Lesson Plan: For Teachers: A Debate on Contracting Manufacturing
As a class, discuss what measures are in place to protect Canadian workers. In particular, discuss minimum wage legislation and workplace safety. Ask students to consider the following:
- If a company finds minimum wage too expensive for its manufacturing, what other options does it have?
- In what ways, if any, are working life and/or working conditions different in countries other than Canada?
- Do Canadian companies have any obligations to consumers, the community, or to the workforce? If so, what are those obligations?
- Why do clothing prices differ so much?
Outline the Opportunity
Divide the class into debate groups. Present the following statements:
a. Contracting inexpensive labour in developing countries benefits those workers as well as Canadian consumers.
b. Contracting inexpensive labour in developing countries is unfair to those workers as well as to Canadian workers.
Assign a position to groups. Distribute the download sheet A Debate on Contracting Manufacturing and review it as a class so that students understand how to structure their debates.

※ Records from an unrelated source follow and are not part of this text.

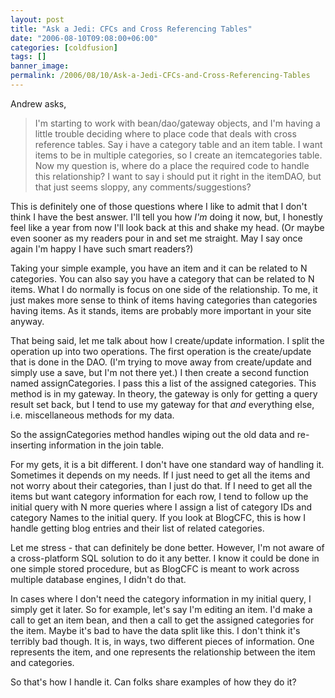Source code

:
 ```yaml
---
layout: post
title: "Ask a Jedi: CFCs and Cross Referencing Tables"
date: "2006-08-10T09:08:00+06:00"
categories: [coldfusion]
tags: []
banner_image: 
permalink: /2006/08/10/Ask-a-Jedi-CFCs-and-Cross-Referencing-Tables
---
```


Andrew asks, 

<blockquote>
I'm starting to work with bean/dao/gateway objects, and I'm having a little trouble deciding where to place code that deals with cross reference tables.  Say i have a category table and an item table.   I want items to be in multiple categories, so I create an itemcategories table.  Now my question is, where do a place the required code to handle this relationship?  I want to say i should put it right in the itemDAO, but that just seems sloppy, any comments/suggestions?
</blockquote>

This is definitely one of those questions where I like to admit that I don't think I have the best answer. I'll tell you how <i>I'm</i> doing it now, but, I honestly feel like a year from now I'll look back at this and shake my head. (Or maybe even sooner as my readers pour in and set me straight. May I say once again I'm happy I have such smart readers?)
<!--more-->
Taking your simple example, you have an item and it can be related to N categories. You can also say you have a category that can be related to N items. What I do normally is focus on one side of the relationship. To me, it just makes more sense to think of items having categories than categories having items. As it stands, items are probably more important in your site anyway. 

That being said, let me talk about how I create/update information. I split the operation up into two operations. The first operation is the create/update that is done in the DAO. (I'm trying to move away from create/update and simply use a save, but I'm not there yet.) I then create a second function named assignCategories. I pass this a list of the assigned categories. This method is in my gateway. In theory, the gateway is only for getting a query result set back, but I tend to use my gateway for that <i>and</i> everything else, i.e. miscellaneous methods for my data. 

So the assignCategories method handles wiping out the old data and re-inserting information in the join table. 

For my gets, it is a bit different. I don't have one standard way of handling it. Sometimes it depends on my needs. If I just need to get all the items and not worry about their categories, than I just do that. If I need to get all the items but want category information for each row, I tend to follow up the initial query with N more queries where I assign a list of category IDs and category Names to the initial query. If you look at BlogCFC, this is how I handle getting blog entries and their list of related categories.

Let me stress - that can definitely be done better. However, I'm not aware of a cross-platform SQL solution to do it any better. I know it could be done in one simple stored procedure, but as BlogCFC is meant to work across multiple database engines, I didn't do that. 

In cases where I don't need the category information in my initial query, I simply get it later. So for example, let's say I'm editing an item. I'd make a call to get an item bean, and then a call to get the assigned categories for the  item. Maybe it's bad to have the data split like this. I don't think it's terribly bad though. It is, in ways, two different pieces of information. One represents the item, and one represents the relationship between the item and categories.

So that's how I handle it. Can folks share examples of how they do it?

Direct students to the topic Sewing Seeds: Clothing Workers Fight for Better Conditions on the CBC Digital Archives website and have them view the clip "Favouring foreign contracts." Students can take notes on the download sheet as they research. Provide a class period for students to engage in the debate.
Assessment Tip: Students can evaluate their own or their peers' performance using a checklist such as the following. Students can mark each category from 5 (best) to 1 (worst) and add up the marks for a total.
- Clear opening statement of position
- Three good reasons to support the position
- Two facts for each reason
- Brief conclusion to summarize position
- Appropriate and effective speaking style
- Appropriate body language
- Well-planned response to opponent
- Thorough knowledge of the subject
- Organized and prepared for debate
Revisit and Reflect
Debrief as a class on the debate, ensuring students have an opportunity to discuss issues that might not have been discussed by all during the formal debate. Moderate their discussion to be sure that students stay on topic and that their statements remain impersonal.
Though the most recent clip in this series is dated 1993, contracting out to workers in developing countries (often called outsourcing) continues to be a hotly debated issue. Outsourcing has grown to include other jobs, even those in the white-collar sector. New and emerging technologies have played a significant role in how companies outsource work. Students can examine recent articles and discuss how technology has changed outsourcing of work. Has technology increased or decreased this phenomenon? Why?